Kaynak: Genç Dergi Sayı 74 kasım 2012


“Onu nimet ve ganimet zamanlarında ortalarda göremezsiniz; fakat acı ve mihnet zamanlarında yanınızda buluverirsiniz. Ben bizzat şahidiyim bunun…” Mustafa İslâmoğlu

Onu bu sözlerle anlatıyor. Yıllarca beş yavrusuyla beraber, Allah’ın ayetleri için mücadele etmiş bir dava kadını. Onu arayanlar şehrin meydanlarına baksın, ya mitingde bağırıyordur ya da polisler eşliğinde hapishane yolundadır… Hüda Kaya Hanımefendiyi bu zayıf dilimle daha fazla anlatamayacağım. Onu bilmeyenler veya yanlış bilenler, “BAŞÖRTÜSÜNE ÖZGÜRLÜK YOLUNDA GÖRÜLMÜŞTÜR” isimli kitabına biraz daha yakından bakabilirler.

28 Şubat deyince şüphesiz akla gelen ilk isimlerden biri de sizsiniz. O dönemde ailenizle beraber meydanlarda “başörtüsüne özgürlük” dediğiniz için hapislere düştünüz, idamla yargılandınız.
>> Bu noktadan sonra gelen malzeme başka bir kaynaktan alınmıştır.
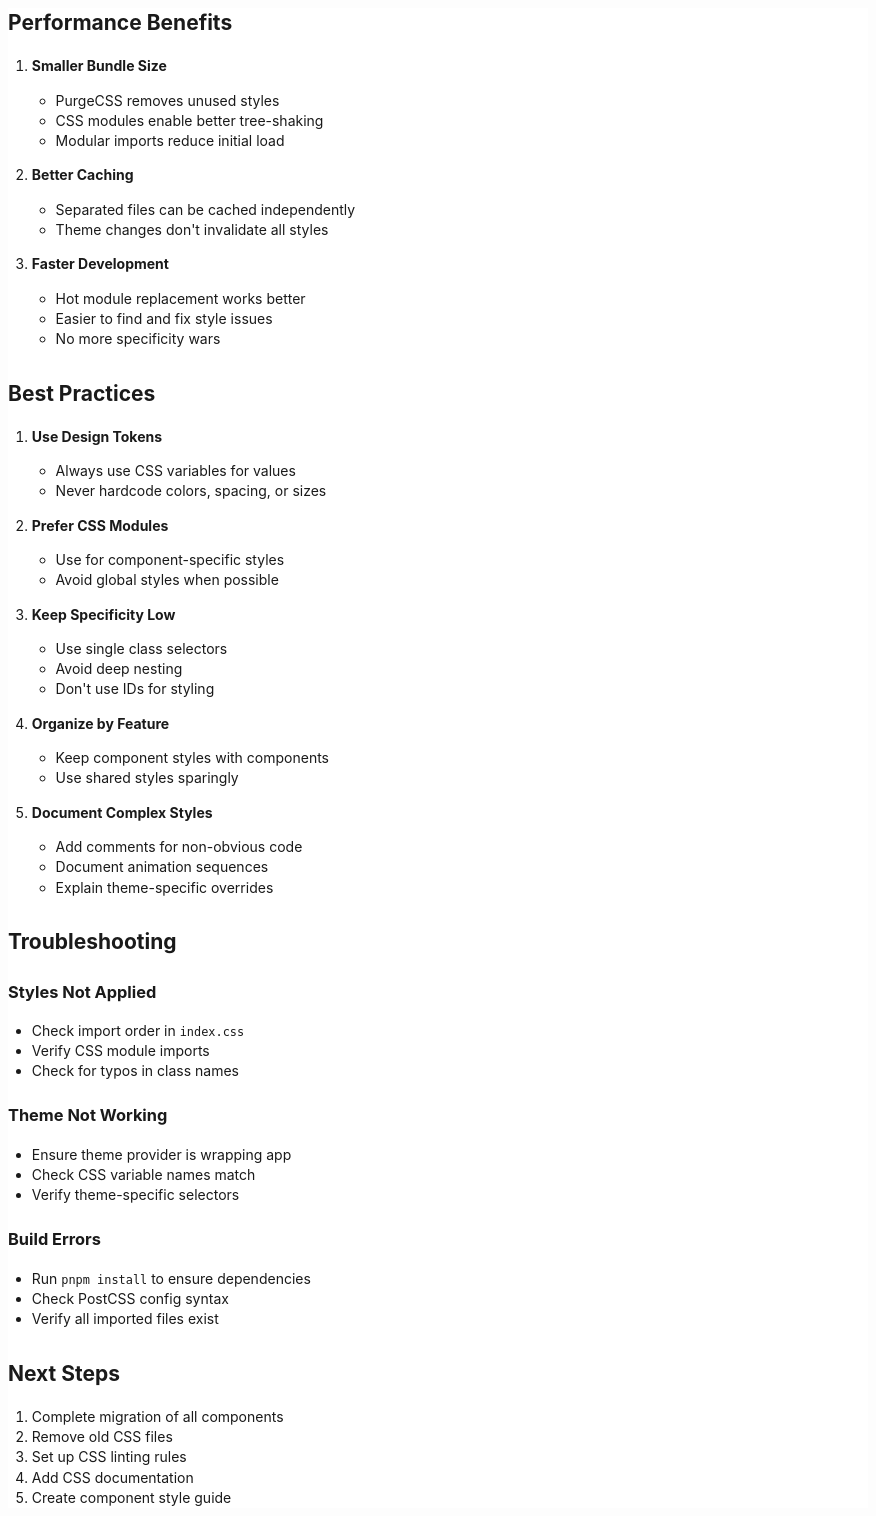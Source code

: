 ## Performance Benefits

1. **Smaller Bundle Size**
   - PurgeCSS removes unused styles
   - CSS modules enable better tree-shaking
   - Modular imports reduce initial load

2. **Better Caching**
   - Separated files can be cached independently
   - Theme changes don't invalidate all styles

3. **Faster Development**
   - Hot module replacement works better
   - Easier to find and fix style issues
   - No more specificity wars

## Best Practices

1. **Use Design Tokens**
   - Always use CSS variables for values
   - Never hardcode colors, spacing, or sizes

2. **Prefer CSS Modules**
   - Use for component-specific styles
   - Avoid global styles when possible

3. **Keep Specificity Low**
   - Use single class selectors
   - Avoid deep nesting
   - Don't use IDs for styling

4. **Organize by Feature**
   - Keep component styles with components
   - Use shared styles sparingly

5. **Document Complex Styles**
   - Add comments for non-obvious code
   - Document animation sequences
   - Explain theme-specific overrides

## Troubleshooting

### Styles Not Applied
- Check import order in `index.css`
- Verify CSS module imports
- Check for typos in class names

### Theme Not Working
- Ensure theme provider is wrapping app
- Check CSS variable names match
- Verify theme-specific selectors

### Build Errors
- Run `pnpm install` to ensure dependencies
- Check PostCSS config syntax
- Verify all imported files exist

## Next Steps

1. Complete migration of all components
2. Remove old CSS files
3. Set up CSS linting rules
4. Add CSS documentation
5. Create component style guide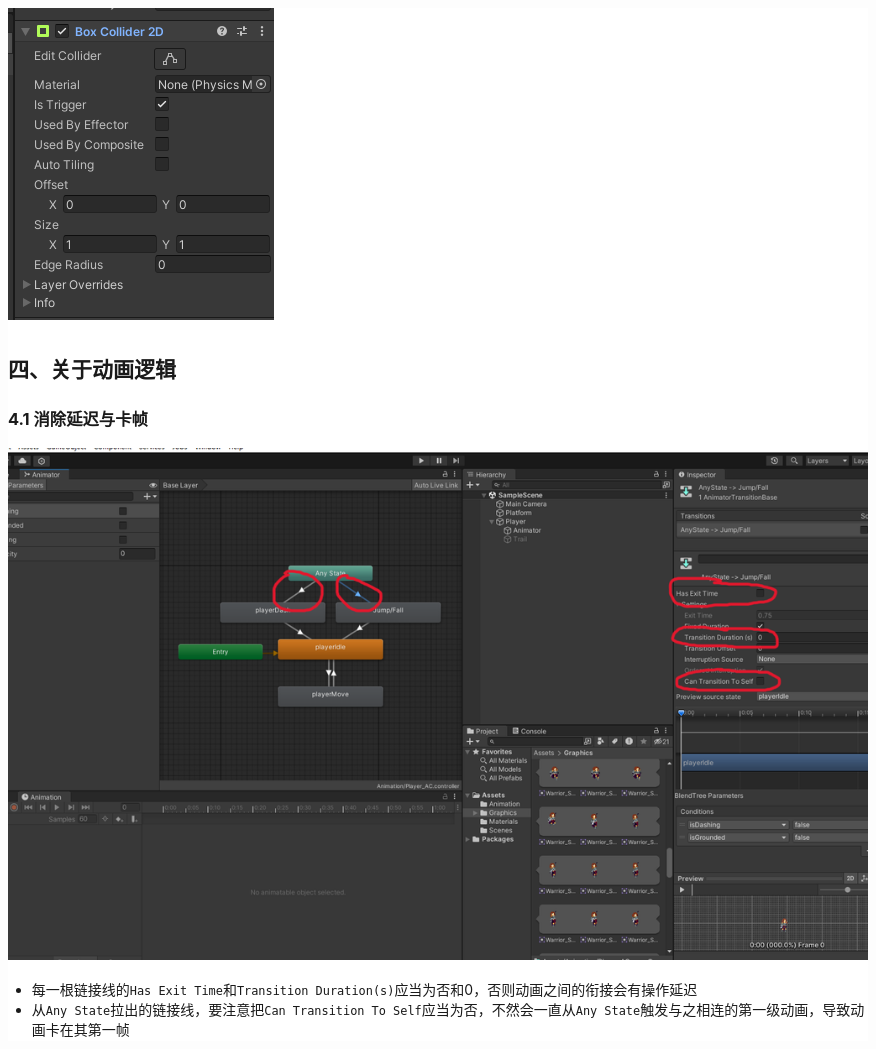 ![ColliderIsTrigger.png](/resources/2024-07-22-新手使用U2D开发类银河恶魔城原型的杂谈/ColliderIsTrigger.png)

## 四、关于动画逻辑

### 4.1 消除延迟与卡帧

![消除延迟与卡帧.png](/resources/2024-07-22-新手使用U2D开发类银河恶魔城原型的杂谈/消除延迟与卡帧.png)

- 每一根链接线的`Has Exit Time`和`Transition Duration(s)`应当为否和0，否则动画之间的衔接会有操作延迟
- 从`Any State`拉出的链接线，要注意把`Can Transition To Self`应当为否，不然会一直从`Any State`触发与之相连的第一级动画，导致动画卡在其第一帧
Özellikle üniversitede “başörtüsüne özgürlük” diyerek baskıların en yoğun olduğu o dönemde büyük bir mücadele verdiniz. Şu an üniversitelerde başörtüsü serbest, toplumun genelinde de bir rahatlama görüyoruz. Verdiğiniz mücadelenin amacına ulaştığını düşünüyor musunuz? Yani verdiğiniz mücadelenin sonunda ortaya çıkan bu tablo karşısında “ evet amacım buydu ve artık içim rahat” diyebiliyor musunuz?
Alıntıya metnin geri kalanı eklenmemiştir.